* **WHAT YOU WILL DO**
Return the run of lines below that opens with the line containing "Simulations Using the Lindblad Operator." and closes with the line containing "#### 인터페이스의 private메소드 자바9", keeping each one exact.

(Saved entries)

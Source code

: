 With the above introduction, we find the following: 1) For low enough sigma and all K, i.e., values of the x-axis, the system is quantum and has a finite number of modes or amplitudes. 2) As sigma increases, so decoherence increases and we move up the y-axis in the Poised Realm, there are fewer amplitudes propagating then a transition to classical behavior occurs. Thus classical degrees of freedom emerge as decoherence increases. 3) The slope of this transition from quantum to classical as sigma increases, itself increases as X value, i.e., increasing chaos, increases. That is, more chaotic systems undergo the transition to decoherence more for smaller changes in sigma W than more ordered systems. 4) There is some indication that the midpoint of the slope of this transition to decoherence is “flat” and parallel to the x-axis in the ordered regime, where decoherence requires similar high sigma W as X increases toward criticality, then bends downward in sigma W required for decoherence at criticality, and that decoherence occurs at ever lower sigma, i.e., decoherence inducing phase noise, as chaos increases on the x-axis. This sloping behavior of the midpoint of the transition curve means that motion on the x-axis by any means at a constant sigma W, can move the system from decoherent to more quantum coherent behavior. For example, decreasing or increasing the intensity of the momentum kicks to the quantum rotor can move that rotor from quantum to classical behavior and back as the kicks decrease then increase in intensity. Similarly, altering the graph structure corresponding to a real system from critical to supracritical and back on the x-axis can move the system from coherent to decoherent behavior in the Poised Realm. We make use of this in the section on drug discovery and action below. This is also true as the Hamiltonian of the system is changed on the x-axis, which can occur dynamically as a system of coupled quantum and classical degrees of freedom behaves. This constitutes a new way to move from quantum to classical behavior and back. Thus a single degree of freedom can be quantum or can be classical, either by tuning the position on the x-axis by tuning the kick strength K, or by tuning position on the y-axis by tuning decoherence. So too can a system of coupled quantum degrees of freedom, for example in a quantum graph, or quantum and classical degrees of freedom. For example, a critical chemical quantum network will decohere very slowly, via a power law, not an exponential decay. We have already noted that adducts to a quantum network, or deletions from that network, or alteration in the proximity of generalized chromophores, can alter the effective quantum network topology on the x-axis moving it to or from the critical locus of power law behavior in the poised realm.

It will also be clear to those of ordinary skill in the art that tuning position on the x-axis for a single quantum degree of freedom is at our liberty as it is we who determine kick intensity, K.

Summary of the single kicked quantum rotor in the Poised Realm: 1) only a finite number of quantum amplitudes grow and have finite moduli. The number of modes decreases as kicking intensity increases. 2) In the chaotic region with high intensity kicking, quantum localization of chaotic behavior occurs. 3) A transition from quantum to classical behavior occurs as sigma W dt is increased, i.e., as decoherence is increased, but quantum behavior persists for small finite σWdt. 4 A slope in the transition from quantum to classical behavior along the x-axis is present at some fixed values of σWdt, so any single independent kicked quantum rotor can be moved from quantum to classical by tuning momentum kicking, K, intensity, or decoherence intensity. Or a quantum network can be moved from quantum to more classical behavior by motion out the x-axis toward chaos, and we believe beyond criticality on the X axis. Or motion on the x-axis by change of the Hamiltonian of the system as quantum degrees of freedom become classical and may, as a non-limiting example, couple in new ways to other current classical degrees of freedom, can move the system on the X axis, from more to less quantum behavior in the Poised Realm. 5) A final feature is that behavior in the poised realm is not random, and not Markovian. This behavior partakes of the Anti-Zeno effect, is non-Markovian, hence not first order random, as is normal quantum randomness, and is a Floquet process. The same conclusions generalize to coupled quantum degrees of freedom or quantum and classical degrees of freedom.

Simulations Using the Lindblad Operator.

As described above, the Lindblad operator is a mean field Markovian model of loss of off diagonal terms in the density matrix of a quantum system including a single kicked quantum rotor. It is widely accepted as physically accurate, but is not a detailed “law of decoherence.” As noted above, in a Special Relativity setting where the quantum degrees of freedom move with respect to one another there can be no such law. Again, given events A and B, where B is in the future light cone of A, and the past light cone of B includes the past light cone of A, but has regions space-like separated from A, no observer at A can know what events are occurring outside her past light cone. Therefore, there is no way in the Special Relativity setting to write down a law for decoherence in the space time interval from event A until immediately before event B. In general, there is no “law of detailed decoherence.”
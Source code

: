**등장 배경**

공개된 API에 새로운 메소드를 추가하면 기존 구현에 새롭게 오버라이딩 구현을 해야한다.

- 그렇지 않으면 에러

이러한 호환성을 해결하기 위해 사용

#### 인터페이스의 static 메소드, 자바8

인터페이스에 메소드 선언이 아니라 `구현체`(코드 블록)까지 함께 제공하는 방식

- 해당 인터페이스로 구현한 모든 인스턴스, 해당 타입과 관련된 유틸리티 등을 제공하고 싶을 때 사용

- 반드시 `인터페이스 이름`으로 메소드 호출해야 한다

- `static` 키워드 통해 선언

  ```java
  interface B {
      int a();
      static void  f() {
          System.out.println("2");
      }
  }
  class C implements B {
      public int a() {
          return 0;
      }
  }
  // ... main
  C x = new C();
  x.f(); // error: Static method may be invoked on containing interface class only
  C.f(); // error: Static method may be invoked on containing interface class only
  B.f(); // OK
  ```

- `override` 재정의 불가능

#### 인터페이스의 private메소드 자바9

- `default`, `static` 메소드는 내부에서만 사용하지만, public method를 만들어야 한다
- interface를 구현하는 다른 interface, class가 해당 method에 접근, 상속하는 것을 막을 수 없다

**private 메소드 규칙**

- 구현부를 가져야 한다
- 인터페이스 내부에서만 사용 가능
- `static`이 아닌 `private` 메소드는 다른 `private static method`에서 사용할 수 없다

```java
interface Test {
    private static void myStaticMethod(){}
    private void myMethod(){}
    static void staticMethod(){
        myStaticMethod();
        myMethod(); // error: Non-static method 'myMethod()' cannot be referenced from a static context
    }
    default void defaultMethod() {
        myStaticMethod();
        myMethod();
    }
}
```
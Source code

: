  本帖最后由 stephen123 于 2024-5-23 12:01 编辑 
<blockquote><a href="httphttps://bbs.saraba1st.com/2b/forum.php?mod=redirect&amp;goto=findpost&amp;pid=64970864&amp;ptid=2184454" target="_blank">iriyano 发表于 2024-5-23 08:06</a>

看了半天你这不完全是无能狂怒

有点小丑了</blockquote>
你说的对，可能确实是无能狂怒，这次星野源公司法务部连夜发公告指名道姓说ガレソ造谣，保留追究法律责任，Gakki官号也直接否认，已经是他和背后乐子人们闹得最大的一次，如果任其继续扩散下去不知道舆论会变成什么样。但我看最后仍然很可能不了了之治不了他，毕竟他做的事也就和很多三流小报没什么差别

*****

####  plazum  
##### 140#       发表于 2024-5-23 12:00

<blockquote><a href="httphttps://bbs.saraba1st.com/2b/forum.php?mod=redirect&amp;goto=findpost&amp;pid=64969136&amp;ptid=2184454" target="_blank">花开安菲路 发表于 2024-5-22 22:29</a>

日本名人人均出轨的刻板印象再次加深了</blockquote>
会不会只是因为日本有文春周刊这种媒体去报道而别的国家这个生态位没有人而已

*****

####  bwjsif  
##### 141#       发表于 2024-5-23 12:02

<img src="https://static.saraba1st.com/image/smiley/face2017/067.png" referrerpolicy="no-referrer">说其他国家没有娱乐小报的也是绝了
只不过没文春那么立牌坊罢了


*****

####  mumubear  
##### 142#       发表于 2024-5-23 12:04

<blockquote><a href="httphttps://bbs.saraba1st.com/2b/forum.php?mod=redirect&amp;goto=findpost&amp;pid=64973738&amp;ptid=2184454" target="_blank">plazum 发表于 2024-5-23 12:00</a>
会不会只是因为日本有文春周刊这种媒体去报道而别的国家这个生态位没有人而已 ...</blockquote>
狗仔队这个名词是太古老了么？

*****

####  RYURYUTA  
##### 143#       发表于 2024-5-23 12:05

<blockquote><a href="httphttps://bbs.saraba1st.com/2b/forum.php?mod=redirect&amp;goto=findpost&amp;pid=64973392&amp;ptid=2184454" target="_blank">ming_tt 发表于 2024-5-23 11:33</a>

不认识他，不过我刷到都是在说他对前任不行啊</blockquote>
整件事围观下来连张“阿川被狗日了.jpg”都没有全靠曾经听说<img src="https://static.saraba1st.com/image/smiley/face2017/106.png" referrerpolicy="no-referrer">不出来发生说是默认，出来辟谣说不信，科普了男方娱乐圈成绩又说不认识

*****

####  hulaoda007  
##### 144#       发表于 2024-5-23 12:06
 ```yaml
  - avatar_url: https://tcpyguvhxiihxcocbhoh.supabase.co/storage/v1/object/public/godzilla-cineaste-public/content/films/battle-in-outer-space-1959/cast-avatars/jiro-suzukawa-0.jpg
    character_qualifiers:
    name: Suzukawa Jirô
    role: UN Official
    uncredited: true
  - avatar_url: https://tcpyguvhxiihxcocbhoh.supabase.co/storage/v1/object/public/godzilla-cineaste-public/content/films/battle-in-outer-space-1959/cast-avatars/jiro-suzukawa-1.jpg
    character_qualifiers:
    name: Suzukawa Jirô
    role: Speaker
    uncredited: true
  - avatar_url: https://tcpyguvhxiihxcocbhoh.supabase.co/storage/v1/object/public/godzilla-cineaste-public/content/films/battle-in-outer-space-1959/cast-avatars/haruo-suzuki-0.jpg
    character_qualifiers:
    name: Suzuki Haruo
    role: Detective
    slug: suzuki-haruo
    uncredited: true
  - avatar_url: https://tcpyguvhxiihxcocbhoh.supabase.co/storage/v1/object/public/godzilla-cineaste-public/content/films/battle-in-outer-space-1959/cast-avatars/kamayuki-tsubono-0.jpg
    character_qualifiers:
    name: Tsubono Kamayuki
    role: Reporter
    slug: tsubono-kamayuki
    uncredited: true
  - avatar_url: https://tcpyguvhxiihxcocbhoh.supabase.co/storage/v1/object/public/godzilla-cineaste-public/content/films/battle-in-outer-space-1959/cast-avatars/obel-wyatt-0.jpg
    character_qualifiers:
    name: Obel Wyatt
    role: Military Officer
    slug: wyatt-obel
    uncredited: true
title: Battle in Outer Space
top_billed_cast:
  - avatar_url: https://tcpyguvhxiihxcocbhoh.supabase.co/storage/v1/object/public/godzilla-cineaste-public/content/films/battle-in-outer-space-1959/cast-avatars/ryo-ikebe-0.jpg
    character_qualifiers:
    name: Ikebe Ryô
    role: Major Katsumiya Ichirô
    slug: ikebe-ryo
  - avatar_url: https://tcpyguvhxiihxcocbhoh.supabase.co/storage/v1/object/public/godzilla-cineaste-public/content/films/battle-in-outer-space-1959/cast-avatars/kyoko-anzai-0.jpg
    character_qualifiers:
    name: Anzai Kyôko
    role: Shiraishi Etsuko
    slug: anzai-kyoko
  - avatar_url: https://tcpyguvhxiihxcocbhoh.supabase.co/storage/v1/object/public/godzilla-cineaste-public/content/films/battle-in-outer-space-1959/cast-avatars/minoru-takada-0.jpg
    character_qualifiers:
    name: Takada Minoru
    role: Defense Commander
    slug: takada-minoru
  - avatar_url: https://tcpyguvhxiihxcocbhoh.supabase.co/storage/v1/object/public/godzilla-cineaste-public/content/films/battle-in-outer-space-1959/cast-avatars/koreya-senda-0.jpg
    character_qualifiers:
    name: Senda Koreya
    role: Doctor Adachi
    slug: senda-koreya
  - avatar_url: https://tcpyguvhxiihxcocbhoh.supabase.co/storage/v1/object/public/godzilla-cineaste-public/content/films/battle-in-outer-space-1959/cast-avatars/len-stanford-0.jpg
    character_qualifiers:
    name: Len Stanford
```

* **OUTPUT BELOW**
Simulations Using the Lindblad Operator.

As described above, the Lindblad operator is a mean field Markovian model of loss of off diagonal terms in the density matrix of a quantum system including a single kicked quantum rotor. It is widely accepted as physically accurate, but is not a detailed “law of decoherence.” As noted above, in a Special Relativity setting where the quantum degrees of freedom move with respect to one another there can be no such law. Again, given events A and B, where B is in the future light cone of A, and the past light cone of B includes the past light cone of A, but has regions space-like separated from A, no observer at A can know what events are occurring outside her past light cone. Therefore, there is no way in the Special Relativity setting to write down a law for decoherence in the space time interval from event A until immediately before event B. In general, there is no “law of detailed decoherence.”
Source code

:**등장 배경**

공개된 API에 새로운 메소드를 추가하면 기존 구현에 새롭게 오버라이딩 구현을 해야한다.

- 그렇지 않으면 에러

이러한 호환성을 해결하기 위해 사용

#### 인터페이스의 static 메소드, 자바8

인터페이스에 메소드 선언이 아니라 `구현체`(코드 블록)까지 함께 제공하는 방식

- 해당 인터페이스로 구현한 모든 인스턴스, 해당 타입과 관련된 유틸리티 등을 제공하고 싶을 때 사용

- 반드시 `인터페이스 이름`으로 메소드 호출해야 한다

- `static` 키워드 통해 선언

  ```java
  interface B {
      int a();
      static void  f() {
          System.out.println("2");
      }
  }
  class C implements B {
      public int a() {
          return 0;
      }
  }
  // ... main
  C x = new C();
  x.f(); // error: Static method may be invoked on containing interface class only
  C.f(); // error: Static method may be invoked on containing interface class only
  B.f(); // OK
  ```

- `override` 재정의 불가능

#### 인터페이스의 private메소드 자바9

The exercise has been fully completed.